» Assignment: Transcribe, word for word, all of the entries below, and exclude any pictures from the copy.

» Given information:
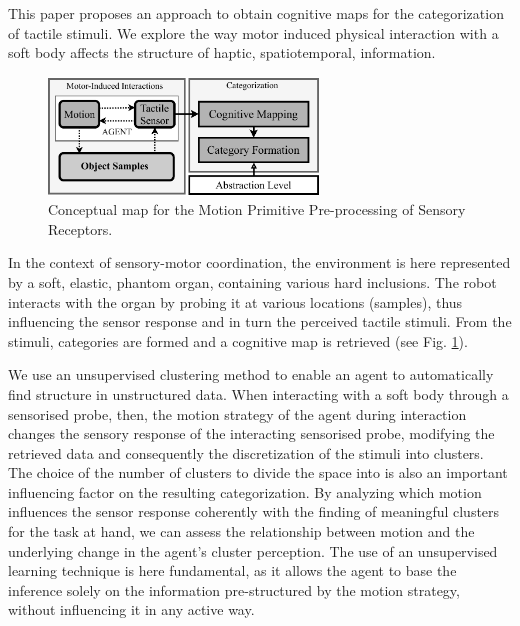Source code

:\documentclass[]{interact}
\theoremstyle{plain}%
\theoremstyle{definition}
\theoremstyle{remark}
\begin{document}
This paper proposes an approach to obtain cognitive maps for the categorization of tactile stimuli. 
We explore the way motor induced physical interaction with a soft body affects the structure of haptic, spatiotemporal, information. 


\begin{figure}[]
	\centering
	\includegraphics[width=0.64\textwidth]{./figs/conceptual_framework}
	\caption{Conceptual map for the Motion Primitive Pre-processing of Sensory Receptors.}
	\label{conceptual_map}
\end{figure}

In the context of sensory-motor coordination, the environment is here represented by a soft, elastic, phantom organ, containing various hard inclusions. The robot interacts with the organ by probing it at various locations (samples), thus influencing the sensor response and in turn the perceived tactile stimuli. From the stimuli, categories are formed and a cognitive map is retrieved (see Fig. \ref{conceptual_map}).

We use an unsupervised clustering method to enable an agent to automatically find structure in unstructured data. When interacting with a soft body through a sensorised probe, then, the motion strategy of the agent during interaction changes the sensory response of the interacting sensorised probe, modifying the retrieved data and consequently the discretization of the stimuli into clusters. The choice of the number of clusters to divide the space into is also an important influencing factor on the resulting categorization. By analyzing which motion influences the sensor response coherently with the finding of meaningful clusters for the task at hand, we can assess the relationship between motion and the underlying change in the agent's cluster perception. The use of an unsupervised learning technique is here fundamental, as it allows the agent to base the inference solely on the information pre-structured by the motion strategy, without influencing it in any active way.
\end{document}
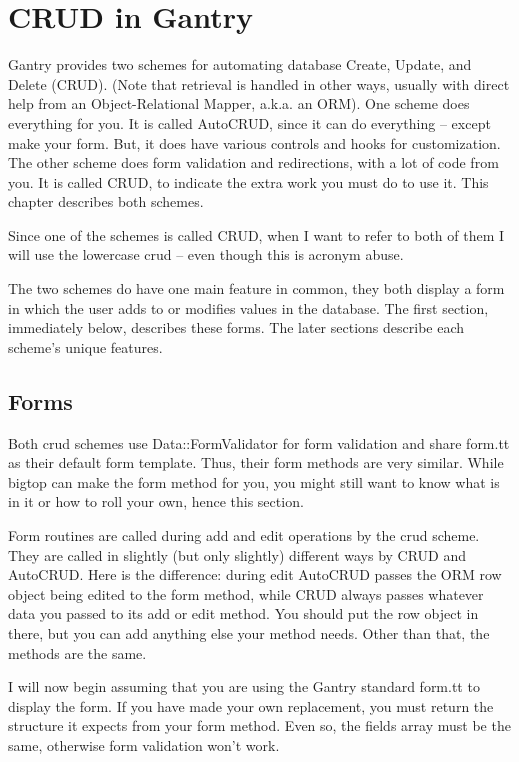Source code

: \chapter{CRUD in Gantry}
\label{chap:fullcrud}

Gantry provides two schemes for automating database Create, Update, and
Delete (CRUD).  (Note that retrieval is handled in other ways, usually with
direct help from an Object-Relational Mapper, a.k.a. an ORM).  One scheme does
everything for you.  It is called AutoCRUD, since it can do everything
-- except make your form.  But, it does have various controls and hooks for
customization.  The other scheme does form validation and redirections, with
a lot of code from you.  It is called CRUD, to indicate the extra work
you must do to use it.  This chapter describes both schemes.

Since one of the schemes is called CRUD, when I want to refer to both of
them I will use the lowercase crud -- even though this is acronym abuse.

The two schemes do have one main feature in common, they both display a
form in which the user adds to or modifies values in the database.  The
first section, immediately below, describes these forms.  The later
sections describe each scheme's unique features.

\section{Forms}

Both crud schemes use Data::FormValidator for form validation and share
form.tt as their default form template.  Thus, their form methods are very
similar.  While bigtop can make the form method for you, you might still
want to know what is in it or how to roll your own, hence this section.

Form routines are called during add and edit operations by the crud scheme.
They are called in slightly (but only slightly) different ways by CRUD and
AutoCRUD.  Here is the difference: during edit AutoCRUD passes the ORM row
object being edited to the form method, while CRUD always passes whatever
data you passed to its add or edit method.  You should put the row object
in there, but you can add anything else your method needs.  Other than that,
the methods are the same.

I will now begin assuming that you are using the Gantry standard form.tt
to display the form.  If you have made your own replacement, you must
return the structure it expects from your form method.  Even so, the fields
array must be the same, otherwise form validation won't work.

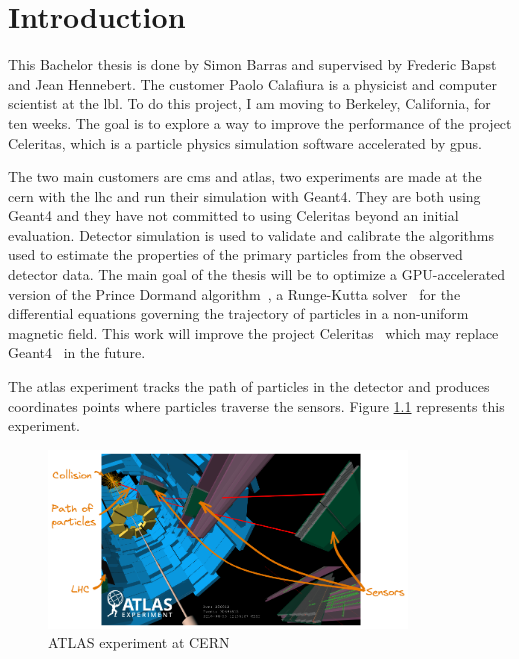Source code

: \chapter{Introduction}
\label{ch:introduction}

This Bachelor thesis is done by Simon Barras and supervised by Frederic Bapst
and Jean Hennebert.
The customer Paolo Calafiura is a physicist and computer scientist at the \acrfull{lbl}.
To do this project, I am moving to Berkeley, California, for ten weeks.
The goal is to explore a way to improve the performance of the project Celeritas,
which is a particle physics simulation software accelerated by \acrshort{gpu}s.

The two main customers are \acrshort{cms} and \acrshort{atlas}, two experiments
are made at the \acrfull{cern} with the \acrfull{lhc} and run
their simulation with Geant4.
They are both using Geant4 and they have not committed to using Celeritas
beyond an initial evaluation.
Detector simulation is used to validate and calibrate the algorithms used to
estimate the properties of the primary particles from the observed detector data.
The main goal of the thesis will be to optimize a GPU-accelerated version of
the Prince Dormand algorithm~\cite{princeDormand}, a
Runge-Kutta solver~\cite{Runge-Kutta-methods} for the differential equations
governing the trajectory of particles in a non-uniform magnetic field.
This work will improve the project Celeritas~\cite{Celeritas-Project} which may
replace Geant4~\cite{geant4} in the future.

The \acrshort{atlas} experiment tracks the path of particles in the detector and
produces coordinates points where particles traverse the sensors.
Figure \ref{fig:introduction:particles:tracking} represents this experiment.
\begin{figure}[ht]
    \centering
    \includegraphics[width=0.85\textwidth]{05-resources/img/spec/experiment-atlas.excalidraw.png}
    \caption{ATLAS experiment at CERN~\cite{atlas-experiment}}
    \label{fig:introduction:particles:tracking}
\end{figure}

» Answer:
Source code

:\documentclass[]{interact}
\theoremstyle{plain}%
\theoremstyle{definition}
\theoremstyle{remark}
\begin{document}
This paper proposes an approach to obtain cognitive maps for the categorization of tactile stimuli. 
We explore the way motor induced physical interaction with a soft body affects the structure of haptic, spatiotemporal, information. 


\begin{figure}[]
	\centering
	\includegraphics[width=0.64\textwidth]{./figs/conceptual_framework}
	\caption{Conceptual map for the Motion Primitive Pre-processing of Sensory Receptors.}
	\label{conceptual_map}
\end{figure}

In the context of sensory-motor coordination, the environment is here represented by a soft, elastic, phantom organ, containing various hard inclusions. The robot interacts with the organ by probing it at various locations (samples), thus influencing the sensor response and in turn the perceived tactile stimuli. From the stimuli, categories are formed and a cognitive map is retrieved (see Fig. \ref{conceptual_map}).

We use an unsupervised clustering method to enable an agent to automatically find structure in unstructured data. When interacting with a soft body through a sensorised probe, then, the motion strategy of the agent during interaction changes the sensory response of the interacting sensorised probe, modifying the retrieved data and consequently the discretization of the stimuli into clusters. The choice of the number of clusters to divide the space into is also an important influencing factor on the resulting categorization. By analyzing which motion influences the sensor response coherently with the finding of meaningful clusters for the task at hand, we can assess the relationship between motion and the underlying change in the agent's cluster perception. The use of an unsupervised learning technique is here fundamental, as it allows the agent to base the inference solely on the information pre-structured by the motion strategy, without influencing it in any active way.
\end{document}
Source code

: \chapter{CRUD in Gantry}
\label{chap:fullcrud}

Gantry provides two schemes for automating database Create, Update, and
Delete (CRUD).  (Note that retrieval is handled in other ways, usually with
direct help from an Object-Relational Mapper, a.k.a. an ORM).  One scheme does
everything for you.  It is called AutoCRUD, since it can do everything
-- except make your form.  But, it does have various controls and hooks for
customization.  The other scheme does form validation and redirections, with
a lot of code from you.  It is called CRUD, to indicate the extra work
you must do to use it.  This chapter describes both schemes.

Since one of the schemes is called CRUD, when I want to refer to both of
them I will use the lowercase crud -- even though this is acronym abuse.

The two schemes do have one main feature in common, they both display a
form in which the user adds to or modifies values in the database.  The
first section, immediately below, describes these forms.  The later
sections describe each scheme's unique features.

\section{Forms}

Both crud schemes use Data::FormValidator for form validation and share
form.tt as their default form template.  Thus, their form methods are very
similar.  While bigtop can make the form method for you, you might still
want to know what is in it or how to roll your own, hence this section.

Form routines are called during add and edit operations by the crud scheme.
They are called in slightly (but only slightly) different ways by CRUD and
AutoCRUD.  Here is the difference: during edit AutoCRUD passes the ORM row
object being edited to the form method, while CRUD always passes whatever
data you passed to its add or edit method.  You should put the row object
in there, but you can add anything else your method needs.  Other than that,
the methods are the same.

I will now begin assuming that you are using the Gantry standard form.tt
to display the form.  If you have made your own replacement, you must
return the structure it expects from your form method.  Even so, the fields
array must be the same, otherwise form validation won't work.

Source code

: \chapter{Introduction}
\label{ch:introduction}

This Bachelor thesis is done by Simon Barras and supervised by Frederic Bapst
and Jean Hennebert.
The customer Paolo Calafiura is a physicist and computer scientist at the \acrfull{lbl}.
To do this project, I am moving to Berkeley, California, for ten weeks.
The goal is to explore a way to improve the performance of the project Celeritas,
which is a particle physics simulation software accelerated by \acrshort{gpu}s.

The two main customers are \acrshort{cms} and \acrshort{atlas}, two experiments
are made at the \acrfull{cern} with the \acrfull{lhc} and run
their simulation with Geant4.
They are both using Geant4 and they have not committed to using Celeritas
beyond an initial evaluation.
Detector simulation is used to validate and calibrate the algorithms used to
estimate the properties of the primary particles from the observed detector data.
The main goal of the thesis will be to optimize a GPU-accelerated version of
the Prince Dormand algorithm~\cite{princeDormand}, a
Runge-Kutta solver~\cite{Runge-Kutta-methods} for the differential equations
governing the trajectory of particles in a non-uniform magnetic field.
This work will improve the project Celeritas~\cite{Celeritas-Project} which may
replace Geant4~\cite{geant4} in the future.

The \acrshort{atlas} experiment tracks the path of particles in the detector and
produces coordinates points where particles traverse the sensors.
Figure \ref{fig:introduction:particles:tracking} represents this experiment.
\begin{figure}[ht]
    \centering
    \includegraphics[width=0.85\textwidth]{05-resources/img/spec/experiment-atlas.excalidraw.png}
    \caption{ATLAS experiment at CERN~\cite{atlas-experiment}}
    \label{fig:introduction:particles:tracking}
\end{figure}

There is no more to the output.